§ What the exercise asks:
For this exercise, repeat the records below exactly as written.

§ Data for analysis:
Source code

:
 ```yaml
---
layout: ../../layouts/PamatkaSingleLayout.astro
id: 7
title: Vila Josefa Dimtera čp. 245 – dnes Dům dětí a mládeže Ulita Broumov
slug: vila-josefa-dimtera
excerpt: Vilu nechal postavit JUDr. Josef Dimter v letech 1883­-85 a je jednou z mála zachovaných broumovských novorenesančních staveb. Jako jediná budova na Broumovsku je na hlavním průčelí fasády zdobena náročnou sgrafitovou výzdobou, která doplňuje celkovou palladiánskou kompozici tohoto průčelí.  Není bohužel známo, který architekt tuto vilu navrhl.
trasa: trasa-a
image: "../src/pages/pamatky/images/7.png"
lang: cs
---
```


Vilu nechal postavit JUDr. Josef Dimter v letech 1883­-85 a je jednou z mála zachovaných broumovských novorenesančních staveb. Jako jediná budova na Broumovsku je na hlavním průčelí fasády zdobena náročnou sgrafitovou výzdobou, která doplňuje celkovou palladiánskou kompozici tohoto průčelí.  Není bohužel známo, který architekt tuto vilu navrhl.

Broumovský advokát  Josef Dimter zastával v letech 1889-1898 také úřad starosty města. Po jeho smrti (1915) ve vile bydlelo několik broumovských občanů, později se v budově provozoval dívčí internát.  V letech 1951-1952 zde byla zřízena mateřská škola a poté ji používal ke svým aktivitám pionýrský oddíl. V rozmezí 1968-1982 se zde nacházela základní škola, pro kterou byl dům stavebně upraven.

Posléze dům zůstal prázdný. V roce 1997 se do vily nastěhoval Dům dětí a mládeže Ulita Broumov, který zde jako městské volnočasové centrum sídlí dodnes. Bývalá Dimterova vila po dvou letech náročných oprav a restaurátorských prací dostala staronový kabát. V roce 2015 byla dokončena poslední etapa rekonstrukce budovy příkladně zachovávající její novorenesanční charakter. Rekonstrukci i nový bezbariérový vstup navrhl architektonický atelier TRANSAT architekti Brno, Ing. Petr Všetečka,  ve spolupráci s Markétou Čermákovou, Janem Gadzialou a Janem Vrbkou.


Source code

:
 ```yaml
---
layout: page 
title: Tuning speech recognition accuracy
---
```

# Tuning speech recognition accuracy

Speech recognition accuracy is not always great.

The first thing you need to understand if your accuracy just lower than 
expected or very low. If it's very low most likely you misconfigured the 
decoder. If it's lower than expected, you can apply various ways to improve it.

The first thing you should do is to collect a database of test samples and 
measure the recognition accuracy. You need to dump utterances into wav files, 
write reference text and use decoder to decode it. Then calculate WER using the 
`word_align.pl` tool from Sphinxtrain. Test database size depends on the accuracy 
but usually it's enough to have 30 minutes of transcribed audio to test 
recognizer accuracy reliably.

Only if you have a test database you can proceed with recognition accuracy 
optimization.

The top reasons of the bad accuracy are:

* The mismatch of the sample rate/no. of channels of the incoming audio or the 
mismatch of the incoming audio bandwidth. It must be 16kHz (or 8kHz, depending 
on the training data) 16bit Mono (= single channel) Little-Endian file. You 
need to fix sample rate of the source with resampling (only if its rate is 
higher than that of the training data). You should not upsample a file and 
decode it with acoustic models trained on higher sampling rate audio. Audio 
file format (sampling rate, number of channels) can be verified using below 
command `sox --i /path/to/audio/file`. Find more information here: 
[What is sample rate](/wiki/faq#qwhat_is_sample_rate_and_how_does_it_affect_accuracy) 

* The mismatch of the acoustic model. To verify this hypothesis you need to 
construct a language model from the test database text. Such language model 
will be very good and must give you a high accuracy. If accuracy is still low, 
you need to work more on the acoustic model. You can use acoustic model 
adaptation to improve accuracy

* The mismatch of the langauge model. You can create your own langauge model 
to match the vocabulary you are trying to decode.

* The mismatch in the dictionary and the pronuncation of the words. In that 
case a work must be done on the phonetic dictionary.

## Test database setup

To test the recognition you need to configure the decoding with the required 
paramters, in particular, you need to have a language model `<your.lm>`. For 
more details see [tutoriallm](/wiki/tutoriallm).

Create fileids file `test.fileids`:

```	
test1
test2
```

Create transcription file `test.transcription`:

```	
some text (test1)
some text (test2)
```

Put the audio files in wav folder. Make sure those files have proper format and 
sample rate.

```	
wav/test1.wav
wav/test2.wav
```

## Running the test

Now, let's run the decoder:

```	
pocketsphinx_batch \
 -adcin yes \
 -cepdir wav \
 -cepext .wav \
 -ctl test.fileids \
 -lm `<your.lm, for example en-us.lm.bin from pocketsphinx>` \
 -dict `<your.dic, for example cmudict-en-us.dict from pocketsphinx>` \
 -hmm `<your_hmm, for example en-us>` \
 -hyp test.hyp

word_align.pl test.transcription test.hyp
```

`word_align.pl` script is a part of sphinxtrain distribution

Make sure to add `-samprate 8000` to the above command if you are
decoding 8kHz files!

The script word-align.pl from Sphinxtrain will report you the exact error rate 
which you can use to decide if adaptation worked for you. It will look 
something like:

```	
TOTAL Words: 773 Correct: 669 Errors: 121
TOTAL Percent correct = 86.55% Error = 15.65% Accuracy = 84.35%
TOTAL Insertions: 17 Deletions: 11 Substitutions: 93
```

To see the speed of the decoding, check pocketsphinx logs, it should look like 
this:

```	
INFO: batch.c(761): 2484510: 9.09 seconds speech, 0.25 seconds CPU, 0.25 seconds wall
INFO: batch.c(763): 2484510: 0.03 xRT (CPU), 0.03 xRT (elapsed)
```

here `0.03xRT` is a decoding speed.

§ Response box:
Source code

:
 ```yaml
---
layout: ../../layouts/PamatkaSingleLayout.astro
id: 7
title: Vila Josefa Dimtera čp. 245 – dnes Dům dětí a mládeže Ulita Broumov
slug: vila-josefa-dimtera
excerpt: Vilu nechal postavit JUDr. Josef Dimter v letech 1883­-85 a je jednou z mála zachovaných broumovských novorenesančních staveb. Jako jediná budova na Broumovsku je na hlavním průčelí fasády zdobena náročnou sgrafitovou výzdobou, která doplňuje celkovou palladiánskou kompozici tohoto průčelí.  Není bohužel známo, který architekt tuto vilu navrhl.
trasa: trasa-a
image: "../src/pages/pamatky/images/7.png"
lang: cs
---
```


Vilu nechal postavit JUDr. Josef Dimter v letech 1883­-85 a je jednou z mála zachovaných broumovských novorenesančních staveb. Jako jediná budova na Broumovsku je na hlavním průčelí fasády zdobena náročnou sgrafitovou výzdobou, která doplňuje celkovou palladiánskou kompozici tohoto průčelí.  Není bohužel známo, který architekt tuto vilu navrhl.

Broumovský advokát  Josef Dimter zastával v letech 1889-1898 také úřad starosty města. Po jeho smrti (1915) ve vile bydlelo několik broumovských občanů, později se v budově provozoval dívčí internát.  V letech 1951-1952 zde byla zřízena mateřská škola a poté ji používal ke svým aktivitám pionýrský oddíl. V rozmezí 1968-1982 se zde nacházela základní škola, pro kterou byl dům stavebně upraven.

Posléze dům zůstal prázdný. V roce 1997 se do vily nastěhoval Dům dětí a mládeže Ulita Broumov, který zde jako městské volnočasové centrum sídlí dodnes. Bývalá Dimterova vila po dvou letech náročných oprav a restaurátorských prací dostala staronový kabát. V roce 2015 byla dokončena poslední etapa rekonstrukce budovy příkladně zachovávající její novorenesanční charakter. Rekonstrukci i nový bezbariérový vstup navrhl architektonický atelier TRANSAT architekti Brno, Ing. Petr Všetečka,  ve spolupráci s Markétou Čermákovou, Janem Gadzialou a Janem Vrbkou.


Source code

:
 ```yaml
---
layout: page 
title: Tuning speech recognition accuracy
---
```

# Tuning speech recognition accuracy

Speech recognition accuracy is not always great.

The first thing you need to understand if your accuracy just lower than 
expected or very low. If it's very low most likely you misconfigured the 
decoder. If it's lower than expected, you can apply various ways to improve it.

The first thing you should do is to collect a database of test samples and 
measure the recognition accuracy. You need to dump utterances into wav files, 
write reference text and use decoder to decode it. Then calculate WER using the 
`word_align.pl` tool from Sphinxtrain. Test database size depends on the accuracy 
but usually it's enough to have 30 minutes of transcribed audio to test 
recognizer accuracy reliably.

Only if you have a test database you can proceed with recognition accuracy 
optimization.

The top reasons of the bad accuracy are:

* The mismatch of the sample rate/no. of channels of the incoming audio or the 
mismatch of the incoming audio bandwidth. It must be 16kHz (or 8kHz, depending 
on the training data) 16bit Mono (= single channel) Little-Endian file. You 
need to fix sample rate of the source with resampling (only if its rate is 
higher than that of the training data). You should not upsample a file and 
decode it with acoustic models trained on higher sampling rate audio. Audio 
file format (sampling rate, number of channels) can be verified using below 
command `sox --i /path/to/audio/file`. Find more information here: 
[What is sample rate](/wiki/faq#qwhat_is_sample_rate_and_how_does_it_affect_accuracy) 

* The mismatch of the acoustic model. To verify this hypothesis you need to 
construct a language model from the test database text. Such language model 
will be very good and must give you a high accuracy. If accuracy is still low, 
you need to work more on the acoustic model. You can use acoustic model 
adaptation to improve accuracy

* The mismatch of the langauge model. You can create your own langauge model 
to match the vocabulary you are trying to decode.

* The mismatch in the dictionary and the pronuncation of the words. In that 
case a work must be done on the phonetic dictionary.

## Test database setup

To test the recognition you need to configure the decoding with the required 
paramters, in particular, you need to have a language model `<your.lm>`. For 
more details see [tutoriallm](/wiki/tutoriallm).

Create fileids file `test.fileids`:

```	
test1
test2
```

Create transcription file `test.transcription`:

```	
some text (test1)
some text (test2)
```

Put the audio files in wav folder. Make sure those files have proper format and 
sample rate.

```	
wav/test1.wav
wav/test2.wav
```

## Running the test

Now, let's run the decoder:

```	
pocketsphinx_batch \
 -adcin yes \
 -cepdir wav \
 -cepext .wav \
 -ctl test.fileids \
 -lm `<your.lm, for example en-us.lm.bin from pocketsphinx>` \
 -dict `<your.dic, for example cmudict-en-us.dict from pocketsphinx>` \
 -hmm `<your_hmm, for example en-us>` \
 -hyp test.hyp

word_align.pl test.transcription test.hyp
```

`word_align.pl` script is a part of sphinxtrain distribution

Make sure to add `-samprate 8000` to the above command if you are
decoding 8kHz files!

The script word-align.pl from Sphinxtrain will report you the exact error rate 
which you can use to decide if adaptation worked for you. It will look 
something like:

```	
TOTAL Words: 773 Correct: 669 Errors: 121
TOTAL Percent correct = 86.55% Error = 15.65% Accuracy = 84.35%
TOTAL Insertions: 17 Deletions: 11 Substitutions: 93
```

To see the speed of the decoding, check pocketsphinx logs, it should look like 
this:

```	
INFO: batch.c(761): 2484510: 9.09 seconds speech, 0.25 seconds CPU, 0.25 seconds wall
INFO: batch.c(763): 2484510: 0.03 xRT (CPU), 0.03 xRT (elapsed)
```

here `0.03xRT` is a decoding speed.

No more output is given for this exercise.